» **Source texts of formatted documents**

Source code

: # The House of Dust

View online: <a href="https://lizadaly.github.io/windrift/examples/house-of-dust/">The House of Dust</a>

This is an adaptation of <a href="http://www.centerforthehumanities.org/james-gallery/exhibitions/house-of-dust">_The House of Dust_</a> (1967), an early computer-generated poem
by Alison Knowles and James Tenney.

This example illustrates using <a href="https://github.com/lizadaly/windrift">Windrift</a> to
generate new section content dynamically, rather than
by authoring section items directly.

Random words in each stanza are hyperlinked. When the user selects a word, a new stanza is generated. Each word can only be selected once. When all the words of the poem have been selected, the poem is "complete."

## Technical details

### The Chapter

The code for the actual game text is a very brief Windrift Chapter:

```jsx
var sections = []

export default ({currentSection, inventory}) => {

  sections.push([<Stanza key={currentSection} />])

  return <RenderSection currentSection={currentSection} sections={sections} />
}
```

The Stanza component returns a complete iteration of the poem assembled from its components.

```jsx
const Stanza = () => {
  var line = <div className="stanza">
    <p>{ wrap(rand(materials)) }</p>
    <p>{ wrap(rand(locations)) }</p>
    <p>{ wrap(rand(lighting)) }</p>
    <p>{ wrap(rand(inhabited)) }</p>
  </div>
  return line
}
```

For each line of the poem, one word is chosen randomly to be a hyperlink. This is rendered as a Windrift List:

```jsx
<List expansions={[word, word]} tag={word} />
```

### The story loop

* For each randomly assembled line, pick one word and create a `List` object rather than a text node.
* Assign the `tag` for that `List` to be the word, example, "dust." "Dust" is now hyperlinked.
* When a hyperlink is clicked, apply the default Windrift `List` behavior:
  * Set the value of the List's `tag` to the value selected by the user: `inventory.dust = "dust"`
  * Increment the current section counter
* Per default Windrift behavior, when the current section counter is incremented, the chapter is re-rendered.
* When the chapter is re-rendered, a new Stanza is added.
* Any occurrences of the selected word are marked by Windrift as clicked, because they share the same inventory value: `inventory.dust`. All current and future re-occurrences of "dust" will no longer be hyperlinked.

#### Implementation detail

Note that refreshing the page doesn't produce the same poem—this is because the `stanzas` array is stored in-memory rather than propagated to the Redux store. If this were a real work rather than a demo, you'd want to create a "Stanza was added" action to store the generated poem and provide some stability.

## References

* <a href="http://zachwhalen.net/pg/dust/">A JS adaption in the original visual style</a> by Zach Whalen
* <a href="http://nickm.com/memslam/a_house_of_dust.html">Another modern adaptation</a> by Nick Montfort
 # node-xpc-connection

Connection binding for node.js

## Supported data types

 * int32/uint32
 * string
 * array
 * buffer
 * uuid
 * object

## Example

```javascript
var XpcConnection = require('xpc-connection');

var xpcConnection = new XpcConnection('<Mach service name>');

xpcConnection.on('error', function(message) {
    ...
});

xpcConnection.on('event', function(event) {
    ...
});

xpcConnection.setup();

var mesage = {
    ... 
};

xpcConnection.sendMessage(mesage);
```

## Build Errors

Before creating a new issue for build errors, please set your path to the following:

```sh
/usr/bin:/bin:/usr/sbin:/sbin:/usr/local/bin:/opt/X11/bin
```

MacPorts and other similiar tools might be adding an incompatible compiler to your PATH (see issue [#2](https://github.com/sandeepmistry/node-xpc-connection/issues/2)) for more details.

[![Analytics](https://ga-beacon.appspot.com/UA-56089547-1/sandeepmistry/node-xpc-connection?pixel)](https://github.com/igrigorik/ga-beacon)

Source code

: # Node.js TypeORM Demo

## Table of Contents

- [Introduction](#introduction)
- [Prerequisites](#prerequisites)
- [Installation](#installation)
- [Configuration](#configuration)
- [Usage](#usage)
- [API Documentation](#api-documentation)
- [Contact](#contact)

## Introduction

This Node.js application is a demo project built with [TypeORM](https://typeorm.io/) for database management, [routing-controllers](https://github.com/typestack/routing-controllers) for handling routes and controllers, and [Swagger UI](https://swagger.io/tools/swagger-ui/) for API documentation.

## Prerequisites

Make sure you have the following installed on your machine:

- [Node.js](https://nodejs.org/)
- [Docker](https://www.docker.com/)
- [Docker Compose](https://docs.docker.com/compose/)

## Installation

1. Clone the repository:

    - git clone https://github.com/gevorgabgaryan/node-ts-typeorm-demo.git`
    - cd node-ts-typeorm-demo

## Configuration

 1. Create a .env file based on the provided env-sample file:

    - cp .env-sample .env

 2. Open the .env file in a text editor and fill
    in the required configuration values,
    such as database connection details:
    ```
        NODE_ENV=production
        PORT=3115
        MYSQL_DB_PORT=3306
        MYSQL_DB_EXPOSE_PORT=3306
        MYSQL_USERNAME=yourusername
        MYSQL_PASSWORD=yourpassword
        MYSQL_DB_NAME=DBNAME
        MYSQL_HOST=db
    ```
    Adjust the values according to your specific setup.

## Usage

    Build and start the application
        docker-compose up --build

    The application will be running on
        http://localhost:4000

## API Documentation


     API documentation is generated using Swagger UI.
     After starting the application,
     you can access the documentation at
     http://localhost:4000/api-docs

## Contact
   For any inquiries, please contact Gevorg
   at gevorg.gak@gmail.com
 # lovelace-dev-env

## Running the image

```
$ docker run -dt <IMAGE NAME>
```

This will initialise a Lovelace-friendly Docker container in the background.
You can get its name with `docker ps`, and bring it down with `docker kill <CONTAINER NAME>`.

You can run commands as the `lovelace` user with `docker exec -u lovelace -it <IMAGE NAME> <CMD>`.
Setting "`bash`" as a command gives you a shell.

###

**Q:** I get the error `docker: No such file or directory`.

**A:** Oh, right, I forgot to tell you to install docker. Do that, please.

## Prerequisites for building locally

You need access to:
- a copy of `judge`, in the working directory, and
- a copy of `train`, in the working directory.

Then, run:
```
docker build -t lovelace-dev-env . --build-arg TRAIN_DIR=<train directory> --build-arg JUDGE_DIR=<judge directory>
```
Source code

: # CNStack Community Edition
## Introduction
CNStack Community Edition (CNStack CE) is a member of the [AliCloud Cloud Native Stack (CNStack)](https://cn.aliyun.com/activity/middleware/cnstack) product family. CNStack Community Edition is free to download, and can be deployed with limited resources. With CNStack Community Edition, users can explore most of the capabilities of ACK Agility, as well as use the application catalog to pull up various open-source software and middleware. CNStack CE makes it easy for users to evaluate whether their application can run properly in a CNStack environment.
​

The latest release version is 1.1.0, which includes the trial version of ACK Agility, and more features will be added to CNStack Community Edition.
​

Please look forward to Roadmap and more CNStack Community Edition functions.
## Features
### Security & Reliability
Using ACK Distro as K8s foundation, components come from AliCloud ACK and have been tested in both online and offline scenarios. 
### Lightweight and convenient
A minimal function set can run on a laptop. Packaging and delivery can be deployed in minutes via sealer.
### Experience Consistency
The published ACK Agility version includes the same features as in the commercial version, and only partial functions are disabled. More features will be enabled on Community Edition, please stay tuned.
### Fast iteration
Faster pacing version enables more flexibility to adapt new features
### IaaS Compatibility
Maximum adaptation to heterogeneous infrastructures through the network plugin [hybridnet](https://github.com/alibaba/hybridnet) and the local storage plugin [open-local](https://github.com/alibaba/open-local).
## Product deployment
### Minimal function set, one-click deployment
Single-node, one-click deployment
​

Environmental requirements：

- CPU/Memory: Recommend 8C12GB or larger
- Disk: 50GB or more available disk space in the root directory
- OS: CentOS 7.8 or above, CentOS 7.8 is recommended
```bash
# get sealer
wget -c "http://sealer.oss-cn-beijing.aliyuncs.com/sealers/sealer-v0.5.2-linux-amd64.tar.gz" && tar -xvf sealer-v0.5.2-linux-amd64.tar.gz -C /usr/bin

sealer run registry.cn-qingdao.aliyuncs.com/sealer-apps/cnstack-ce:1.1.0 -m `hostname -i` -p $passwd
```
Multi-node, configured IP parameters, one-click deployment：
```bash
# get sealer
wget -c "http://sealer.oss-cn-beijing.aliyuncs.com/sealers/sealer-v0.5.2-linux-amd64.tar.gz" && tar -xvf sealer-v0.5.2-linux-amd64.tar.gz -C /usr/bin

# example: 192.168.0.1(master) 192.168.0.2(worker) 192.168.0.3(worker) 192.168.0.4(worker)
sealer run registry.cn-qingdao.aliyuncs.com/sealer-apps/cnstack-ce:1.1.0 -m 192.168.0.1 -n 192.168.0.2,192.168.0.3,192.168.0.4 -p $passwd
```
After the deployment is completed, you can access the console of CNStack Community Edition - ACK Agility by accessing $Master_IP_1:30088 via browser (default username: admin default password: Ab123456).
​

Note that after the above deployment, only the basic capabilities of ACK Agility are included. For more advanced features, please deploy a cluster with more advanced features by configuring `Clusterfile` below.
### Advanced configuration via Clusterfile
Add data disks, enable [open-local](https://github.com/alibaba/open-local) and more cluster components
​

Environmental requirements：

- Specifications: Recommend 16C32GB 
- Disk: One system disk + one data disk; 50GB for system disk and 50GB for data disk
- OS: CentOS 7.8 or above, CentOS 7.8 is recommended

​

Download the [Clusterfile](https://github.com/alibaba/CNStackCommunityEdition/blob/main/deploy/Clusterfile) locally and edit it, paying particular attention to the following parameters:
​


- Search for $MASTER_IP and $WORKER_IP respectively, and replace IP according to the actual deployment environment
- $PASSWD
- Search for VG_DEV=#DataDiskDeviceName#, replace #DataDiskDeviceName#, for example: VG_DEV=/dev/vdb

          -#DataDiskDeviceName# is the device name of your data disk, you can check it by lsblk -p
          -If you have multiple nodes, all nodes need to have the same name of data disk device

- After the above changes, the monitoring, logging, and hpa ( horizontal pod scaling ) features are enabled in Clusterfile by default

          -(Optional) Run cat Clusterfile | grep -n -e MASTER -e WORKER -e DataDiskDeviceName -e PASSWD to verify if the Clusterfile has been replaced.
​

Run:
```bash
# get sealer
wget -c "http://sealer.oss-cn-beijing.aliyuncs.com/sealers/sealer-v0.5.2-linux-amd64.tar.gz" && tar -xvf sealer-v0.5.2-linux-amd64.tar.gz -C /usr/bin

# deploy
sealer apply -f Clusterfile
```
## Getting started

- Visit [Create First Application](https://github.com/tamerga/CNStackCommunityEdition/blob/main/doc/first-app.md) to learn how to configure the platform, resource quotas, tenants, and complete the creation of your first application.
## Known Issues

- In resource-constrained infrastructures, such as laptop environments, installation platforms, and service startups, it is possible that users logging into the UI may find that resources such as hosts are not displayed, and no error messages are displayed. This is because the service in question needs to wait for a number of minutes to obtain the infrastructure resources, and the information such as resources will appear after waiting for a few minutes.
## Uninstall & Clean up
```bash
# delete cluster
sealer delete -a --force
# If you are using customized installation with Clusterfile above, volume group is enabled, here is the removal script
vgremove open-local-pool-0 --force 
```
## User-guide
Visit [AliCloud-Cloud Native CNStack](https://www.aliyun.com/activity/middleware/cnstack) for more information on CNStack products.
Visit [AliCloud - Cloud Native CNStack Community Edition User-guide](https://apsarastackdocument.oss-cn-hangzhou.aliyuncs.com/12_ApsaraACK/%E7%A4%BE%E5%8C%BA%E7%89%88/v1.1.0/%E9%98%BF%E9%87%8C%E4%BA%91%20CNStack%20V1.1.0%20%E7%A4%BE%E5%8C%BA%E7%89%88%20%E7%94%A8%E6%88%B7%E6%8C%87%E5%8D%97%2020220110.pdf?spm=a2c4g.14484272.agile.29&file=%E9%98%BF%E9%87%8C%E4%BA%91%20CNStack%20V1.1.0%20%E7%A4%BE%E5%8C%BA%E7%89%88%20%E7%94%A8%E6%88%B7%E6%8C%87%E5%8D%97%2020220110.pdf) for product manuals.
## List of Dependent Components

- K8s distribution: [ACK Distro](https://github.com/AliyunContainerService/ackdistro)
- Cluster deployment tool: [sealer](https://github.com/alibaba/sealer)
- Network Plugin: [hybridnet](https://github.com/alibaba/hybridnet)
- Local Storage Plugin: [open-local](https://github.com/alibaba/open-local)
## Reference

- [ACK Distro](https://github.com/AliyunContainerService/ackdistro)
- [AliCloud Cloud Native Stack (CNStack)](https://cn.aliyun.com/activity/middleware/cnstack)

» **REQUIRED WORK**
Each line in the data that holds the string "above" should be found and copied.

» **SOLUTION TO THE PROBLEM**
- OS: CentOS 7.8 or above, CentOS 7.8 is recommended
Note that after the above deployment, only the basic capabilities of ACK Agility are included. For more advanced features, please deploy a cluster with more advanced features by configuring `Clusterfile` below.
- OS: CentOS 7.8 or above, CentOS 7.8 is recommended
- After the above changes, the monitoring, logging, and hpa ( horizontal pod scaling ) features are enabled in Clusterfile by default
# If you are using customized installation with Clusterfile above, volume group is enabled, here is the removal script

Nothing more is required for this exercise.